Salı, Aralık 18, 2012

iambic pentameter tekniğiyle yazılmış gün*


Tabii ki ben bunu peynirli bean burger olarak algılayıp giyeceğim birazdan.Yoksa şu butik kasaplarda önünüze gelen içi pişmemiş eşşek kadar hamburger köftesi olarak değil.

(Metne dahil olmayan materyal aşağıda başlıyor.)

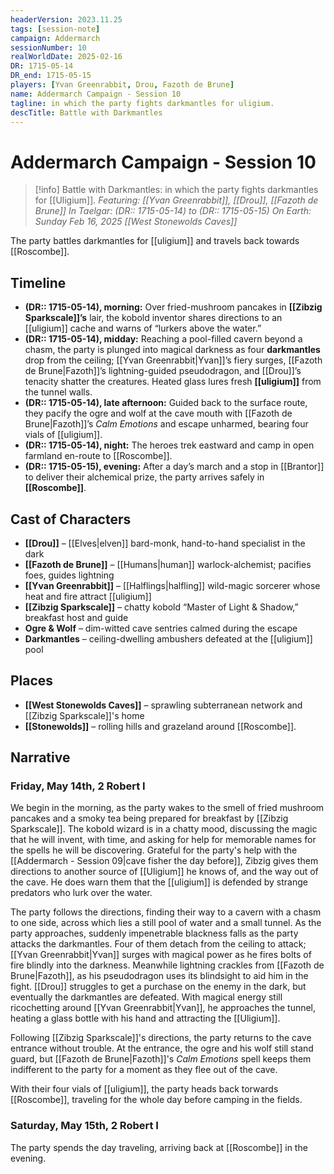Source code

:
 ```yaml
---
headerVersion: 2023.11.25
tags: [session-note]
campaign: Addermarch
sessionNumber: 10
realWorldDate: 2025-02-16
DR: 1715-05-14
DR_end: 1715-05-15
players: [Yvan Greenrabbit, Drou, Fazoth de Brune]
name: Addermarch Campaign - Session 10
tagline: in which the party fights darkmantles for uligium.
descTitle: Battle with Darkmantles
---
```

# Addermarch Campaign - Session 10

>[!info] Battle with Darkmantles: in which the party fights darkmantles for [[Uligium]].
> *Featuring: [[Yvan Greenrabbit]], [[Drou]], [[Fazoth de Brune]]*
> *In Taelgar: (DR:: 1715-05-14) to (DR:: 1715-05-15)*
> *On Earth: Sunday Feb 16, 2025*
> *[[West Stonewolds Caves]]*

The party battles darkmantles for [[uligium]] and travels back towards [[Roscombe]].

## Timeline

- **(DR:: 1715-05-14), morning:** Over fried-mushroom pancakes in **[[Zibzig Sparkscale]]’s** lair, the kobold inventor shares directions to an [[uligium]] cache and warns of “lurkers above the water.” 
- **(DR:: 1715-05-14), midday:** Reaching a pool-filled cavern beyond a chasm, the party is plunged into magical darkness as four **darkmantles** drop from the ceiling; [[Yvan Greenrabbit|Yvan]]’s fiery surges, [[Fazoth de Brune|Fazoth]]’s lightning-guided pseudodragon, and [[Drou]]’s tenacity shatter the creatures. Heated glass lures fresh **[[uligium]]** from the tunnel walls.
- **(DR:: 1715-05-14), late afternoon:** Guided back to the surface route, they pacify the ogre and wolf at the cave mouth with [[Fazoth de Brune|Fazoth]]’s _Calm Emotions_ and escape unharmed, bearing four vials of [[uligium]].
- **(DR:: 1715-05-14), night:** The heroes trek eastward and camp in open farmland en-route to [[Roscombe]].
- **(DR:: 1715-05-15), evening:** After a day’s march and a stop in [[Brantor]] to deliver their alchemical prize, the party arrives safely in **[[Roscombe]]**.

## Cast of Characters

- **[[Drou]]** – [[Elves|elven]] bard-monk, hand-to-hand specialist in the dark
- **[[Fazoth de Brune]]** – [[Humans|human]] warlock-alchemist; pacifies foes, guides lightning
- **[[Yvan Greenrabbit]]** – [[Halflings|halfling]] wild-magic sorcerer whose heat and fire attract [[uligium]]
- **[[Zibzig Sparkscale]]** – chatty kobold “Master of Light & Shadow,” breakfast host and guide
- **Ogre & Wolf** – dim-witted cave sentries calmed during the escape
- **Darkmantles** – ceiling-dwelling ambushers defeated at the [[uligium]] pool    

## Places

- **[[West Stonewolds Caves]]** – sprawling subterranean network and [[Zibzig Sparkscale]]'s home
- **[[Stonewolds]]** – rolling hills and grazeland around [[Roscombe]]. 
## Narrative

### Friday, May 14th, 2 Robert I

We begin in the morning, as the party wakes to the smell of fried mushroom pancakes and a smoky tea being prepared for breakfast by [[Zibzig Sparkscale]]. The kobold wizard is in a chatty mood, discussing the magic that he will invent, with time, and asking for help for memorable names for the spells he will be discovering. Grateful for the party's help with the [[Addermarch - Session 09|cave fisher the day before]], Zibzig gives them directions to another source of [[Uligium]] he knows of, and the way out of the cave. He does warn them that the [[uligium]] is defended by strange predators who lurk over the water. 

The party follows the directions, finding their way to a cavern with a chasm to one side, across which lies a still pool of water and a small tunnel. As the party approaches, suddenly impenetrable blackness falls as the party attacks the darkmantles. Four of them detach from the ceiling to attack; [[Yvan Greenrabbit|Yvan]] surges with magical power as he fires bolts of fire blindly into the darkness. Meanwhile lightning crackles from [[Fazoth de Brune|Fazoth]], as his pseudodragon uses its blindsight to aid him in the fight. [[Drou]] struggles to get a purchase on the enemy in the dark, but eventually the darkmantles are defeated. With magical energy still ricochetting around [[Yvan Greenrabbit|Yvan]], he approaches the tunnel, heating a glass bottle with his hand and attracting the [[Uligium]]. 

Following [[Zibzig Sparkscale]]'s directions, the party returns to the cave entrance without trouble. At the entrance, the ogre and his wolf still stand guard, but [[Fazoth de Brune|Fazoth]]'s _Calm Emotions_ spell keeps them indifferent to the party for a moment as they flee out of the cave.

With their four vials of [[uligium]], the party heads back torwards [[Roscombe]], traveling for the whole day before camping in the fields.

### Saturday, May 15th, 2 Robert I
The party spends the day traveling, arriving back at [[Roscombe]] in the evening.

Yahu ne diycektim ben.Bu kadar pop bir giriş beklemiyordum kendimden ama post fotosuna sadık kalmak istedim bi iki saniye.Aslında pek  pop salınmıyorum bu ara.Ölecem romantiklikten.Kalpli falan bi gömlek giymem gerekiyor aslında.Romeo&Juliet modunda olmak için şehrin engellerini aşmak lazım(uçmak lazım).Çaykovski'nin uvertürünü, Prokofiev'in balesini, Gounod 'nun operasını bestelediği bu eseri kendimize uygulamamamız için bi neden yok.Yeahh, gimme more romantic details o zaman.

 The Lost Prince: The Life and Death of Henry Stuart sergisini dolansam akşama kadar.
Maurice Ravel çalsa biri bana tüm gün ve bu isteğimin muhattabı Louis van Dijk olsa.
Birazdan evden çıkıp city karmaşasına ''hellö''diyecem ama inanın kafamda en kırmızı şaraplar ve en koyan John Keats şiirleri filan oynaşıyor.Evet çizburger gömlekli olarak.